Last week, see my most recent article here; using the Elliott Wave Principle (EWP), I was looking for Ethereum (ETH) to continue to rally. I was wrong. Yes, I admit it: I was wrong. By recognizing one is wrong, one can then right the wrong and get back on track. Or, as I remind my premium crypto trading members,
“Please remember, my work is ~70% reliable and ~90% accurate. Thus, we must have realistic expectations and not expect perfection and zero bad calls in a dynamic, stochastic, probabilistic environment. Thus, all we can do is “anticipate, monitor, and adjust if necessary.”
Hence, I, and anybody else for that matter, cannot be right all the time because nobody is perfect. I, therefore, always provide my members with, in this case, downside cut-off levels, which can be used as stops, that help us identify further upside is less likely: I always assume my work is wrong till proven right. That said, what is going on with Ethereum instead? Figure 1 below has my revised and preferred EWP count, which aligns better with Bitcoin (BTC). See my recent article here.
Figure 1. ETH daily chart with EWP count and technical indicators.
2nd Wave should now be underway
I have adjusted the preferred EWP count to show how a potential impulse started late September with a failed smaller wave-5 of wave-c of wave-2. From there, a picture-perfect five waves up into the recent all-time high can be assessed: (green) minor-4 was a classic flat and minor-5 a classic ending diagonal.
The “nice” thing with diagonals is that, once they complete, the price often retraces most of it. In this case, that means a drop back down to around $3900 (purple horizontal line). That level is, coincidentally enough, also horizontal support. Besides, the typical wave-ii retrace zone is right around that level as well (red square).
From a technical perspective, there was negative divergence on the Money Flow Indicator (MFI) and MACD histogram (dotted red arrows), but not on the actual MACD line and Relative Strength Indicator (RSI14). Thus, the former two suggested a correction, whereas the latter two did not. Bit of a mismatch. But now all are aligning again, as these indicators are becoming oversold. And once all the selling is over, only buying is left. What does it take to know the wave-ii low is in place?
- The first sign is a daily close back above yesterdays’ high (high-risk long trade)
- The second sign is a daily close back above horizontal resistance at $4500 (medium-risk long trade)
- Full confirmation is on a new ATH (low-risk long trade).
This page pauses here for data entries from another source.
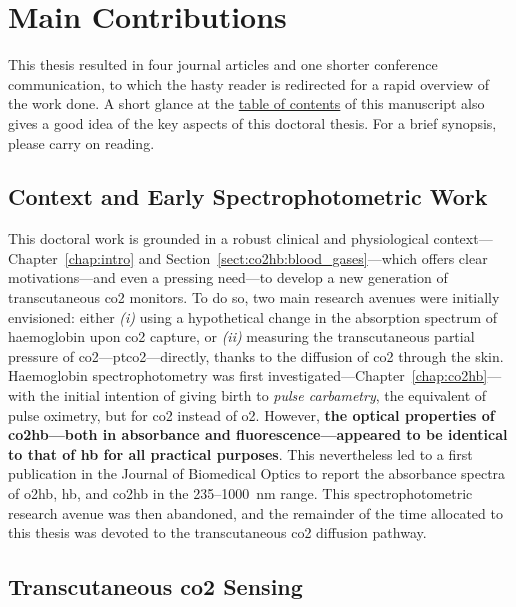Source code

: \section{Main Contributions}

This thesis resulted in four journal articles and one shorter conference communication\cite{dervieux2020, dervieux2022, dervieux2023rate, dervieux2024phase, dervieux2024newcas}, to which the hasty reader is redirected for a rapid overview of the work done. A short glance at the \hyperref[chapter:toc]{table of contents} of this manuscript also gives a good idea of the key aspects of this doctoral thesis. For a brief synopsis, please carry on reading.

\subsection{Context and Early Spectrophotometric Work}

This doctoral work is grounded in a robust clinical and physiological context---Chapter~\ref{chap:intro} and Section~\ref{sect:co2hb:blood_gases}---which offers clear motivations---and even a pressing need---to develop a new generation of transcutaneous \gls{co2} monitors. To do so, two main research avenues were initially envisioned: either \textit{(i)} using a hypothetical change in the absorption spectrum of haemoglobin upon \gls{co2} capture, or \textit{(ii)} measuring the transcutaneous partial pressure of \gls{co2}---\gls{ptco2}---directly, thanks to the diffusion of \gls{co2} through the skin. Haemoglobin spectrophotometry was first investigated---Chapter~\ref{chap:co2hb}---with the initial intention of giving birth to \emph{pulse carbametry}, \ie{} the equivalent of pulse oximetry, but for \gls{co2} instead of \gls{o2}. However, \textbf{the optical properties of \gls{co2hb}---both in absorbance and fluorescence---appeared to be identical to that of \gls{hb} for all practical purposes}. This nevertheless led to a first publication in the Journal of Biomedical Optics to report the absorbance spectra of \gls{o2hb}, \gls{hb}, and \gls{co2hb} in the 235--1000~nm range\cite{dervieux2020}. This spectrophotometric research avenue was then abandoned, and the remainder of the time allocated to this thesis was devoted to the transcutaneous \gls{co2} diffusion pathway.

\subsection{Transcutaneous \texorpdfstring{\gls{co2}}{CO2} Sensing}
Bottom line: The “mild wave-ii pullback” I anticipated three weeks ago was incorrect, and it was most likely only a more minor 4th wave within a more significant rally. I apologize for the error, and I cannot be right all the time. By admitting the mistake, I can now objectively re-analyze the charts and conclude a 2nd wave is most likely ongoing, similarly to what Bitcoin (BTC) should be going through: see here. I anticipate ETH to bottom around $3800+/-200 before staging its next rally. It will then have to take out those mentioned above, successive, upside levels to tell us its true intentions.